Think Freely Media presents Common Sense with Paul Jacob

Washington State activist Tim Eyman could celebrate election night. Several of his sponsored anti-red-light-camera initiatives won — in Bellingham and Longview and Monroe.

But his statewide initiative seems to be going down.

Eyman has become obsessed with transportation issues, and he’s receiving the usual push-back from insiders and editorialists. The Seattle Times proclaimed his I-1125 “anachronistic,” saying that Eyman

may have something to say about the scope of government. His anti-tax proposals fare well. But voters do not think much of his ideas for moving — or, more precisely, not moving — people around a busy metropolitan region.

A tad disingenuous. Washington’s voters received a barrage of advertising against the measure, but the campaign tended to ignore the measure’s main point, its attempt to strengthen the feedback systems of paying for (and developing) road projects. I-1125 would have kept politicians’ hands out of the road till, forcing them to leave money in road funds put there by fuel taxes and tolls and such.

Despite the negative campaign, on election night the measure was losing so narrowly that many deemed it “too close to call.”

Contrast this with the common anti-initiative complaint, that voting for them is driven by well-funded campaigns that overpower citizens’ reason. Well, Eyman’s initiative campaigns carry mainly on the written measures themselves: His group spends nothing on paid advertising, while his opponents splurge millions.

This is Common Sense. I’m Paul Jacob.

By: Redactor

3 Comments

  1. Drik says:

    “To see what is in front of one’s nose needs a constant struggle.” – George Orwell

    Even harder when the vested interested are trying so hard to keep it hidden.

  2. Andrew Terhune says:

    I’m a little puzzled by the animosity against red-light cameras. I drive through a number of them in my city. They are well marked so they should be a surprise to no one. And, they do make me think twice about gunning for that yellow light which was their intended purpose.

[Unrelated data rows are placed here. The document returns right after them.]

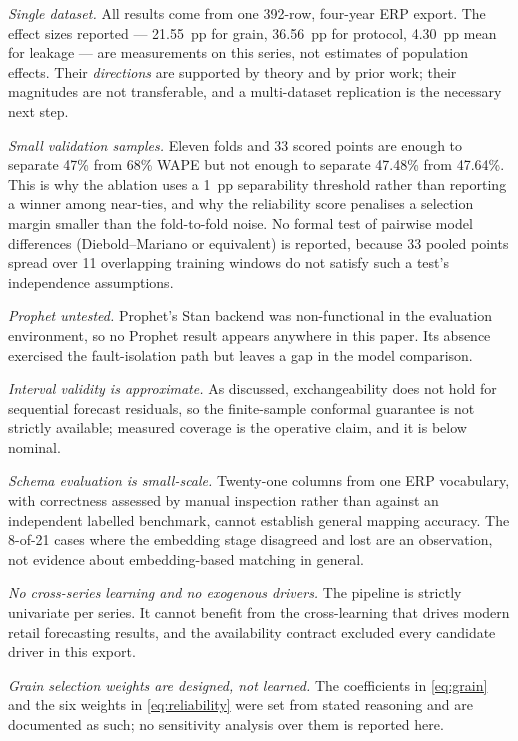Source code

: \documentclass[conference]{IEEEtran}
\begin{document}
\emph{Single dataset.} All results come from one 392-row, four-year ERP
export. The effect sizes reported --- 21.55~pp for grain, 36.56~pp for
protocol, 4.30~pp mean for leakage --- are measurements on this series, not
estimates of population effects. Their \emph{directions} are supported by
theory and by prior work; their magnitudes are not transferable, and a
multi-dataset replication is the necessary next step.

\emph{Small validation samples.} Eleven folds and 33 scored points are enough
to separate 47\% from 68\% WAPE but not enough to separate 47.48\% from
47.64\%. This is why the ablation uses a 1~pp separability threshold rather
than reporting a winner among near-ties, and why the reliability score
penalises a selection margin smaller than the fold-to-fold noise. No formal
test of pairwise model differences (Diebold--Mariano or equivalent) is
reported, because 33 pooled points spread over 11 overlapping training windows
do not satisfy such a test's independence assumptions.

\emph{Prophet untested.} Prophet's Stan backend was non-functional in the
evaluation environment, so no Prophet result appears anywhere in this paper.
Its absence exercised the fault-isolation path but leaves a gap in the model
comparison.

\emph{Interval validity is approximate.} As discussed, exchangeability does not
hold for sequential forecast residuals, so the finite-sample conformal
guarantee is not strictly available; measured coverage is the operative claim,
and it is below nominal.

\emph{Schema evaluation is small-scale.} Twenty-one columns from one ERP
vocabulary, with correctness assessed by manual inspection rather than against
an independent labelled benchmark, cannot establish general mapping accuracy.
The 8-of-21 cases where the embedding stage disagreed and lost are an
observation, not evidence about embedding-based matching in general.

\emph{No cross-series learning and no exogenous drivers.} The pipeline is
strictly univariate per series. It cannot benefit from the cross-learning that
drives modern retail forecasting results, and the availability contract
excluded every candidate driver in this export.

\emph{Grain selection weights are designed, not learned.} The coefficients in
\eqref{eq:grain} and the six weights in \eqref{eq:reliability} were set from
stated reasoning and are documented as such; no sensitivity analysis over them
is reported here.
\end{document}
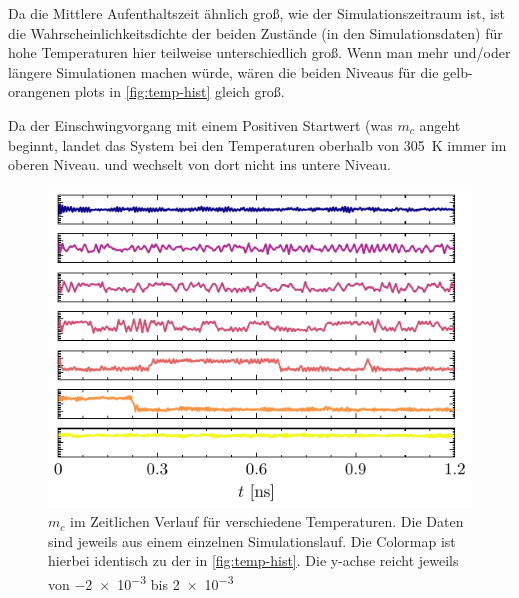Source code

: \documentclass[main.tex]{subfiles}
\begin{document}
Da die Mittlere Aufenthaltszeit ähnlich groß, wie der Simulationszeitraum ist, ist die Wahrscheinlichkeitsdichte der beiden Zustände (in den Simulationsdaten) für hohe Temperaturen hier teilweise unterschiedlich groß. Wenn man mehr und/oder längere Simulationen machen würde, wären die beiden Niveaus für die gelb-orangenen plots in \cref{fig:temp-hist} gleich groß.

Da der Einschwingvorgang mit einem Positiven Startwert (was \(m_c\) angeht beginnt, landet das System bei den Temperaturen oberhalb von \SI{305}{\kelvin} immer im oberen Niveau. und wechselt von dort nicht ins untere Niveau. 

\begin{figure}[H]
    \centering
    \includegraphics{bilder/plots/temp_comparison_long/mc_time.pdf}
    \caption{\(m_c\) im Zeitlichen Verlauf für verschiedene Temperaturen. Die Daten sind jeweils aus einem einzelnen Simulationslauf. Die Colormap ist hierbei identisch zu der in \cref{fig:temp-hist}. Die y-achse reicht jeweils von \num{-2e-3} bis \num{+2e-3}}\label{fig:temp-time}
\end{figure}
\end{document}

    The city could accomplish the same at much greater cost by stationing a police officer 24/7 at these intersections to hand out tickets or deter motorists from breaking the law. Why object to what is merely a cost saving measure? Does anyone really defend running through red lights?

  3. Terry De Pew says:

    Mr Terhune, you miss the point.
    I object to the fact that fat, lazy politicians, political appointees & functionaries, not to mention thier pals in the electronic & camera business, are out there playing gotcha.
    I also object because this will eventually lead to cameras everywhere, maybe even in your home or your computer.(OOPS! They are already in there:silly people buy computers that have them installed at the factory!)
    England is the most camera monitored place on earth, thanks to the IRA & other terroristic monsters. The decent people of Britain are not allowed to own firearms to protect them selves, and those that do protect thier lives & property are treated as criminals, while the criminals sue their victims and WIN.
    You may have noticed that crime is out of hand in England. The criminals have all the guns and the nation is burning down at a time it is being legally invaded by fanatic religious cultists who want to take over the world and cut everyone elses heads’ off who don’t see things thier way.
    Great thing that they have cameras everywhere, documenting the downfall of civilization, huh? Now go pay up.